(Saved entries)
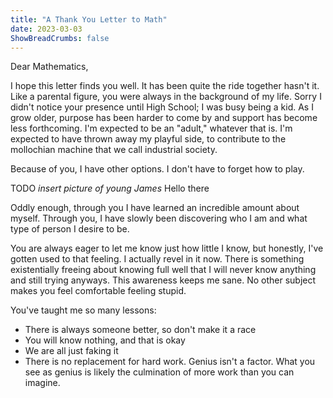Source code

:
 ```yaml
---
title: "A Thank You Letter to Math"
date: 2023-03-03
ShowBreadCrumbs: false
---
```


Dear Mathematics,

I hope this letter finds you well. It has been quite the ride together hasn't it. Like a parental figure, you were always in the background of my life. Sorry I didn't notice your presence until High School; I was busy being a kid. As I grow older, purpose has been harder to come by and support has become less forthcoming. I'm expected to be an "adult," whatever that is. I'm expected to have thrown away my playful side, to contribute to the mollochian machine that we call industrial society.

Because of you, I have other options. I don't have to forget how to play. 

TODO *insert picture of young James*
Hello there

Oddly enough, through you I have learned an incredible amount about myself. Through you, I have slowly been discovering who I am and what type of person I desire to be.

You are always eager to let me know just how little I know, but honestly, I've gotten used to that feeling. I actually revel in it now. There is something existentially freeing about knowing full well that I will never know anything and still trying anyways. This awareness keeps me sane. No other subject makes you feel comfortable feeling stupid. 

You've taught me so many lessons:

- There is always someone better, so don't make it a race
- You will know nothing, and that is okay
- We are all just faking it
- There is no replacement for hard work. Genius isn't a factor. What you see as genius is likely the culmination of more work than you can imagine.




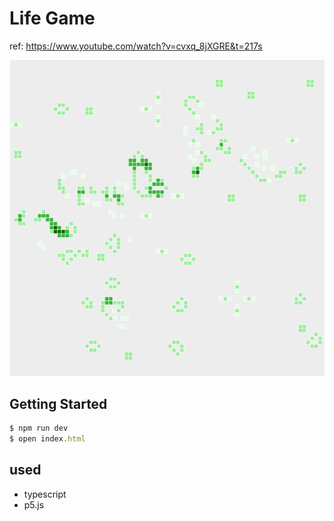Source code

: # Life Game

ref: https://www.youtube.com/watch?v=cvxq_8jXGRE&t=217s

![sample](images/life_game.gif)

## Getting Started

``` javascript
$ npm run dev
$ open index.html
```

## used

* typescript
* p5.js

*What is needed*
Your copy of the records must match them exactly, except that no pictures appear in it.

*Answer space*
Source code

:
 ```yaml
---
title: "A Thank You Letter to Math"
date: 2023-03-03
ShowBreadCrumbs: false
---
```


Dear Mathematics,

I hope this letter finds you well. It has been quite the ride together hasn't it. Like a parental figure, you were always in the background of my life. Sorry I didn't notice your presence until High School; I was busy being a kid. As I grow older, purpose has been harder to come by and support has become less forthcoming. I'm expected to be an "adult," whatever that is. I'm expected to have thrown away my playful side, to contribute to the mollochian machine that we call industrial society.

Because of you, I have other options. I don't have to forget how to play. 

TODO *insert picture of young James*
Hello there

Oddly enough, through you I have learned an incredible amount about myself. Through you, I have slowly been discovering who I am and what type of person I desire to be.

You are always eager to let me know just how little I know, but honestly, I've gotten used to that feeling. I actually revel in it now. There is something existentially freeing about knowing full well that I will never know anything and still trying anyways. This awareness keeps me sane. No other subject makes you feel comfortable feeling stupid. 

You've taught me so many lessons:

- There is always someone better, so don't make it a race
- You will know nothing, and that is okay
- We are all just faking it
- There is no replacement for hard work. Genius isn't a factor. What you see as genius is likely the culmination of more work than you can imagine.




Source code

: # Life Game

ref: https://www.youtube.com/watch?v=cvxq_8jXGRE&t=217s

![sample](images/life_game.gif)

## Getting Started

``` javascript
$ npm run dev
$ open index.html
```

## used

* typescript
* p5.js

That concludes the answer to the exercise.